ACTIVITY
Within the records below, find each line that holds the string "Regular", then copy it.

━━ MATERIAL PROVIDED

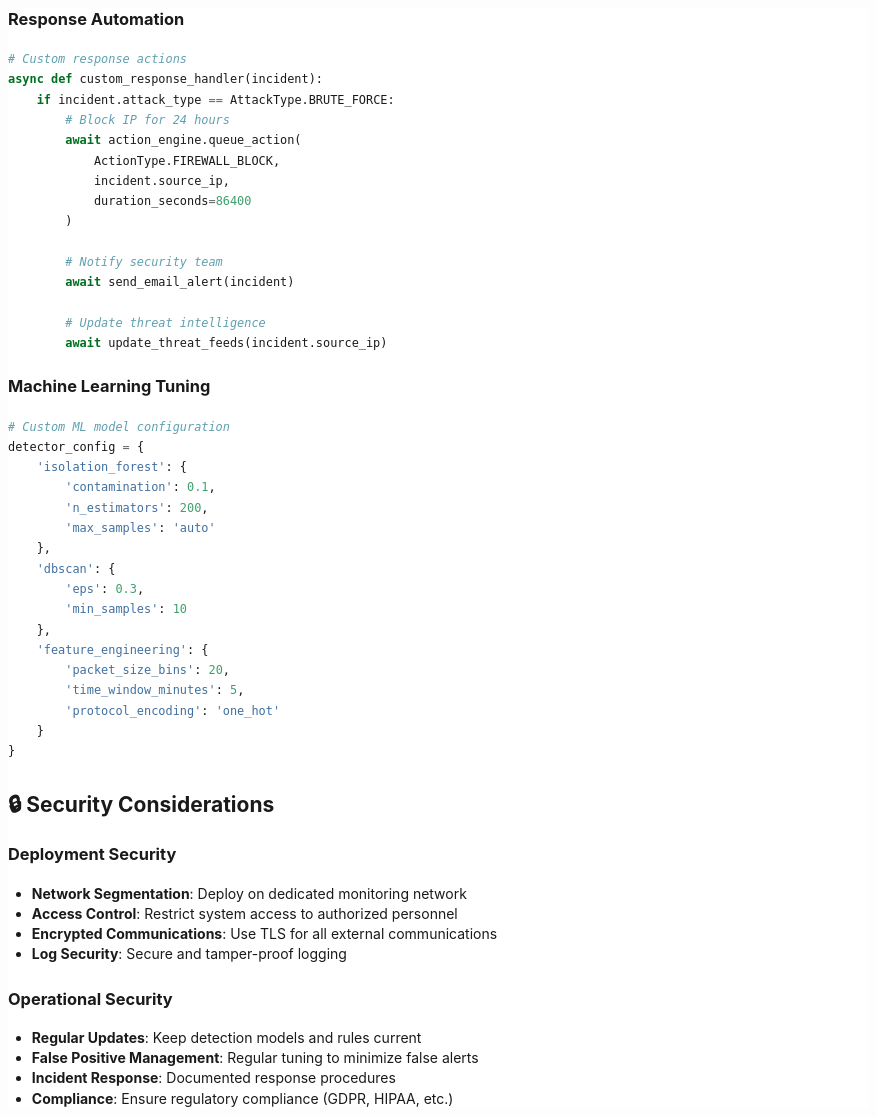 ### Response Automation
```python
# Custom response actions
async def custom_response_handler(incident):
    if incident.attack_type == AttackType.BRUTE_FORCE:
        # Block IP for 24 hours
        await action_engine.queue_action(
            ActionType.FIREWALL_BLOCK,
            incident.source_ip,
            duration_seconds=86400
        )
        
        # Notify security team
        await send_email_alert(incident)
        
        # Update threat intelligence
        await update_threat_feeds(incident.source_ip)
```

### Machine Learning Tuning
```python
# Custom ML model configuration
detector_config = {
    'isolation_forest': {
        'contamination': 0.1,
        'n_estimators': 200,
        'max_samples': 'auto'
    },
    'dbscan': {
        'eps': 0.3,
        'min_samples': 10
    },
    'feature_engineering': {
        'packet_size_bins': 20,
        'time_window_minutes': 5,
        'protocol_encoding': 'one_hot'
    }
}
```

## 🔒 Security Considerations

### Deployment Security
- **Network Segmentation**: Deploy on dedicated monitoring network
- **Access Control**: Restrict system access to authorized personnel
- **Encrypted Communications**: Use TLS for all external communications
- **Log Security**: Secure and tamper-proof logging

### Operational Security
- **Regular Updates**: Keep detection models and rules current
- **False Positive Management**: Regular tuning to minimize false alerts
- **Incident Response**: Documented response procedures
- **Compliance**: Ensure regulatory compliance (GDPR, HIPAA, etc.)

━━━━

OUTPUT BELOW
- **Regular Updates**: Keep detection models and rules current
- **False Positive Management**: Regular tuning to minimize false alerts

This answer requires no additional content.